Speaking of those, those are kind of stupid. I get why they might be helpful for some since Korean is a more "syllabic" language that can have many similar-sounding words, ones which are often short. But can we not trust the learner to learn the sound system properly, even if they're not experienced in language learning? They don't have to systematically learn it and go through a grammar with IPA, but they can remember the sound if they hear it enough, and repeat it aloud especially. I know I do. Yes, "eel" sounds like one of the Korean words for the number one. But you'll probably remember the association before the word, right? I don't know. This is coming from someone who never used such a technique to remember most words in her first L2, though you might take that with two pinches of salt since that language has many cognates with English and the learner herself dislikes the method out of wanting to prove her brain is better. Though does using one technique over the other make you better? Ah, that probably invalidates this review.

I didn't study about 7 of 12 of what can be considered modules. I passed all the final tests by looking up vocabulary as needed, since my knowledge from other resources covered what was on the four tests.

The first module covers conjugating in the present the formal form (-습니다) and what they call the "social" form (casual polite [-요]). I'd say it teaches about 150 vocabulary words, maybe 175 - that's an estimate since I didn't study vocabulary after the first two modules. Among the things they go through are irregular verbs, how to count, and before that they challenge you to learn Hangul in 90 minutes (something which you can do without signing up, since they offer the handout in a pdf through email. Or you could just watch one of the million videos on this topic on YouTube, or any other place really). Lots of 90s here, you'll see.

My impression is that this is intended for k-pop and k-drama fans who only know how to say '오빠' and just want to write basic sentences in tweets to their idols. Or it's meant for business people or others living in Korea who don't really want to learn the language, think it's difficult, and need something excessively "fun" and "accessible" to make them want to communicate outside their English bubble.

Was that harsh? Maybe. Have you used 90 Day Korean? What did you think of it? You probably liked it more than me, judging by all the positive reviews I see on the Internet.

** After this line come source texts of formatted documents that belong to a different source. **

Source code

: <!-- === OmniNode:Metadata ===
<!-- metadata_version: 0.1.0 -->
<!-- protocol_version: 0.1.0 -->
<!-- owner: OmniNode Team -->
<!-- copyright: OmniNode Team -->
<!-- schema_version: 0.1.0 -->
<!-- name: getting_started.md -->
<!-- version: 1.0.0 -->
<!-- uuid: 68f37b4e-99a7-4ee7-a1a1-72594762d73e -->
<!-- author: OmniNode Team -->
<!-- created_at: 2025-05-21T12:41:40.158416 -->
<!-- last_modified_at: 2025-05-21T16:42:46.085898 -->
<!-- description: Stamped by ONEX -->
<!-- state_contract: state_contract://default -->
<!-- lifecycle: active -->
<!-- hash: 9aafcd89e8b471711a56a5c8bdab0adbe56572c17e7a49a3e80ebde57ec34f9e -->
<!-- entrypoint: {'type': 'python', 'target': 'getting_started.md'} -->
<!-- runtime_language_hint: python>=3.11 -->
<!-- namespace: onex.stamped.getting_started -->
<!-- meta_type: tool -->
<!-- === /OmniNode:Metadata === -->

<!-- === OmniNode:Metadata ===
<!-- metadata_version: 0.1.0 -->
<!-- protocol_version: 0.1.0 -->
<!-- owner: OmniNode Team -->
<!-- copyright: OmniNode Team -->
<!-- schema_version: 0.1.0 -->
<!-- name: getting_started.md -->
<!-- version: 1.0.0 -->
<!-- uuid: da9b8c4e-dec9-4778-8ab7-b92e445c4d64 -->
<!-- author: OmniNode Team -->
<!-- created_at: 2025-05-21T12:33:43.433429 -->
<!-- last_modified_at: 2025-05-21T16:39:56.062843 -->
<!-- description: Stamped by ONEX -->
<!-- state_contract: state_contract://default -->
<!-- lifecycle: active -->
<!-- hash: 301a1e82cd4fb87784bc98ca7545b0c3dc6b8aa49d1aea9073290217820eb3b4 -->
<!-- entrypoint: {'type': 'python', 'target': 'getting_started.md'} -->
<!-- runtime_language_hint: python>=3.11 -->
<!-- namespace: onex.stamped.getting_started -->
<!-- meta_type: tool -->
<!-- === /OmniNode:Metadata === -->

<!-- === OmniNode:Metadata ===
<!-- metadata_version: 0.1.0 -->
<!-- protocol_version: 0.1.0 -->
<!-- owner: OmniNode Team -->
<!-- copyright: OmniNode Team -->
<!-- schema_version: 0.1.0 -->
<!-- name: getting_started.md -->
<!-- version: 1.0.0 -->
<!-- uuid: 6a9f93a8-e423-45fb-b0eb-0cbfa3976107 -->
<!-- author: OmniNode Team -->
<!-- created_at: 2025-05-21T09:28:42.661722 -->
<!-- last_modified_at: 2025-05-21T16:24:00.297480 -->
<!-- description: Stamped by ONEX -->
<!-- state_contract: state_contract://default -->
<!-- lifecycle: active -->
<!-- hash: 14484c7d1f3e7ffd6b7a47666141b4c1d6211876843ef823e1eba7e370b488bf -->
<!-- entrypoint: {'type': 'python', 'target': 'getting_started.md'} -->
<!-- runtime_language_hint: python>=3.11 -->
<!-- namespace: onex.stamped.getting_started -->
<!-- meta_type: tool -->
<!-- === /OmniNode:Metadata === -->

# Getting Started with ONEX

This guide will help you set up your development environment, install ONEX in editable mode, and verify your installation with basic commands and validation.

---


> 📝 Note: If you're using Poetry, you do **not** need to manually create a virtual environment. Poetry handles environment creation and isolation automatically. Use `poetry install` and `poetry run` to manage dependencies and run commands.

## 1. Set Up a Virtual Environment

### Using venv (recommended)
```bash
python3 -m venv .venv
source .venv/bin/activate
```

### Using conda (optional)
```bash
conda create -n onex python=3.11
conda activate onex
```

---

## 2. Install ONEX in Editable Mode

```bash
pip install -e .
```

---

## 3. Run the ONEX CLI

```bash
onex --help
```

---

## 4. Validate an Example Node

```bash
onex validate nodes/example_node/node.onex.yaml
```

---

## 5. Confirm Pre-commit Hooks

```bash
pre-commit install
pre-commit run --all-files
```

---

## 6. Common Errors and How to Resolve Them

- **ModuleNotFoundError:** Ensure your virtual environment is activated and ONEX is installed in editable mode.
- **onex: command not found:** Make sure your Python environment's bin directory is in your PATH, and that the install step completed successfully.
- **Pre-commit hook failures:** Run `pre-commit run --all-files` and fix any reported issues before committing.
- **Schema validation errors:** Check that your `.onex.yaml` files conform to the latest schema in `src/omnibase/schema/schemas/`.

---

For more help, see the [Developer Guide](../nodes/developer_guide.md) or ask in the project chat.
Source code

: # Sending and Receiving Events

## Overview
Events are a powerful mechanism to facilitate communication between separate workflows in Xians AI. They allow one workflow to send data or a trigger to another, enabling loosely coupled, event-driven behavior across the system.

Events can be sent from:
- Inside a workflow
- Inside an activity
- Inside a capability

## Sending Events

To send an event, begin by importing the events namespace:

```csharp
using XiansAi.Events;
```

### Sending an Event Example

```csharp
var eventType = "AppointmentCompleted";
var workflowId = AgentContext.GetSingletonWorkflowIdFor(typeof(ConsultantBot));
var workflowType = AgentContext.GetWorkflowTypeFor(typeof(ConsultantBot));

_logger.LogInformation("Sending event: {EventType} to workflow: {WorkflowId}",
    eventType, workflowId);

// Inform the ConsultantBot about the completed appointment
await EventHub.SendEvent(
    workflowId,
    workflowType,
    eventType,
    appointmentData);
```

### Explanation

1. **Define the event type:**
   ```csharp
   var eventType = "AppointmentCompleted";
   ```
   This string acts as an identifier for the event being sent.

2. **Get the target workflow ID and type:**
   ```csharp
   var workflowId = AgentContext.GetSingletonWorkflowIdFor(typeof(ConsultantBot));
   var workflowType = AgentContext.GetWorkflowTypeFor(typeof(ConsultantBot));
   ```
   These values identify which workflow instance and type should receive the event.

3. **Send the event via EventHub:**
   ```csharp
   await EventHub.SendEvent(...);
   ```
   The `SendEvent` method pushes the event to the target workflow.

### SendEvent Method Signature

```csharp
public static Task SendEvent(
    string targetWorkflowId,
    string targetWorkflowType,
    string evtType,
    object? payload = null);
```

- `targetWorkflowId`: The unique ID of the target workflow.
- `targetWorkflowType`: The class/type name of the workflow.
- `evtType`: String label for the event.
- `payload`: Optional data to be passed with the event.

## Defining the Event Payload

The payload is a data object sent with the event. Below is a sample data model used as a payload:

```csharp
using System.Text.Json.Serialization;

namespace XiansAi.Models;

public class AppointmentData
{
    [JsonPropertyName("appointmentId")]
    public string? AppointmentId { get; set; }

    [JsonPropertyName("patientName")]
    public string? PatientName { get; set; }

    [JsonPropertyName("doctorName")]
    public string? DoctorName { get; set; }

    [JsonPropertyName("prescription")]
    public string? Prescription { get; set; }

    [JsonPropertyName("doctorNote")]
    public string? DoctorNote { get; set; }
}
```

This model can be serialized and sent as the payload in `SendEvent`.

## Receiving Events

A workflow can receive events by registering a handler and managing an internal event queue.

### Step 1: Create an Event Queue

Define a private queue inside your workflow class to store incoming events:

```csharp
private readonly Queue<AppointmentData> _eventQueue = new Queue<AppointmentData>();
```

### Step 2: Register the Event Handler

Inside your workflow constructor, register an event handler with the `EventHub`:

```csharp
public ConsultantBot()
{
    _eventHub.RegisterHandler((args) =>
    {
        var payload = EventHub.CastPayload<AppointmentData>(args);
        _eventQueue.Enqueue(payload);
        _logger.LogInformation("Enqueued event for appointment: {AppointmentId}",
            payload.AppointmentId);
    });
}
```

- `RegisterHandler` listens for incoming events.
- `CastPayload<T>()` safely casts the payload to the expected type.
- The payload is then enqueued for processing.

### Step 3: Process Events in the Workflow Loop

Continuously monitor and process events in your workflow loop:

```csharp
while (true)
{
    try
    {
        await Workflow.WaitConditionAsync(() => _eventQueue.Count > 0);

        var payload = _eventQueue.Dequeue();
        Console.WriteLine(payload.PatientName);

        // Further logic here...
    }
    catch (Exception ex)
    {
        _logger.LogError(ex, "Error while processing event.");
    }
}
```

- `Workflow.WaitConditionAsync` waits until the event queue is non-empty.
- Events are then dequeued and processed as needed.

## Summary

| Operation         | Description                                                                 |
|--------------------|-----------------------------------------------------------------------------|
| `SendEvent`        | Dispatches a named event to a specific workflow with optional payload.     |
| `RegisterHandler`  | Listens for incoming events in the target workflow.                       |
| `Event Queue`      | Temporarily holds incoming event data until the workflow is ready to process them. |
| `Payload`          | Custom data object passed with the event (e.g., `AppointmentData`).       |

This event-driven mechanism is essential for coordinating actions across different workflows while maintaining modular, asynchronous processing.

Coming out of this experience, I can say I like searching for ways to learn by myself and figuring out the puzzle even if it fries my brain, as opposed to being told I can have a three-minute conversation in Korean when all I'm learning is how to politely command someone to do something, say my name and occupation, and where I'm from. I want the meat. I want to discuss politics. Give me that ammunition, and I'll be happy.

I might continue on to the second level to see what I learn, or I might try to get my money back, since it was quite a sum. But I must say there is a dearth of semi-guided online courses like this for this language.